Then there are a set of unhelpful incentives and limitations within government. Politicians tend to act in the interests of the wealthier 50% of the population who own property (in part because they are more likely to vote), as well as being unhelpfully incentivised by our ‘first past the post’ electoral system. They are heavily incentivised to think and act in the short term, and are constantly distracted by multiple crises at home and abroad. To make things worse, they often find that when they pull a lever, nothing happens; the policymaking capacity of the British state has been undermined by a combination of factors (Sam Freedman identifies excessive centralisation, inadequate parliamentary scrutiny and the triumph of comms over policy, while Liam Byrne points to a broader set of capacity constraints, and Martha Dacombe looks to a set of misaligned incentives affecting the choices of Ministers and civil servants). And there are other ways beyond lobbying in which the wealthy can exercise undue influence on politics, not least donating to political parties.
The issue is further muddied by the ways in which public and media conversations about the economy don’t always start from a neutral perspective. In 2023, the BBC’s review into its own impartiality in its coverage of fiscal policy found that BBC journalists often unintentionally presented political choices about fiscal policy issues as inevitable outcomes, or used misleading metaphors such as comparing the economy to a household budget.

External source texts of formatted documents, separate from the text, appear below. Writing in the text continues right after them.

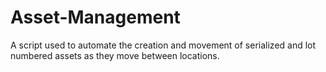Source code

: # Asset-Management
A script used to automate the creation and movement of serialized and lot numbered assets as they move between locations.
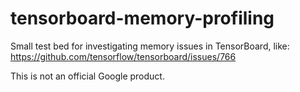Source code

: # tensorboard-memory-profiling

Small test bed for investigating memory issues in TensorBoard, like:
<https://github.com/tensorflow/tensorboard/issues/766>

This is not an official Google product.
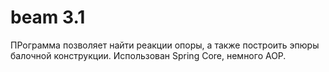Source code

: # beam 3.1
 ПРограмма позволяет найти реакции опоры, а также построить эпюры балочной конструкции. 
 Использован Spring Core, немного AOP.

There’s an imbalance when it comes to experts too; many economists would argue that they are concerned with equity as well as efficiency, but this did not stop the Nobel prize-winning economist Angus Deaton from making the following critique: “After economists on the left bought into the Chicago School’s deference to markets — ‘we are all Friedmanites now’ — social justice became subservient to markets, and a concern with distribution was overruled by attention to the average, often nonsensically described as the ‘national interest’.” And there’s a broader problem that, as a society, we succumb to a meritocratic narrative that overstates the importance of individual effort and underplays the role of luck.
In a sense, there’s a problem here of ideological capture, not just capture of the policy-making process. This isn’t a new phenomenon; if anything, the postwar decades in which governments broadly pursued policies in the public interest were an exception to the usual pattern of the policymaking in the interests of financial elites that has been documented by Peter Turchin, Luke Kemp and others (including Walter Scheidel, who has argued that rising inequality only goes into reverse after periods of violence and catastrophe). Thatcher’s project to unpick the postwar consensus was carried forward by New Labour, despite their efforts to soften the impacts of neoliberalism on the poorest. We still don’t really know what the current Labour government wants to achieve, which perhaps helps to explain why it has proven to be so vulnerable to lobbying.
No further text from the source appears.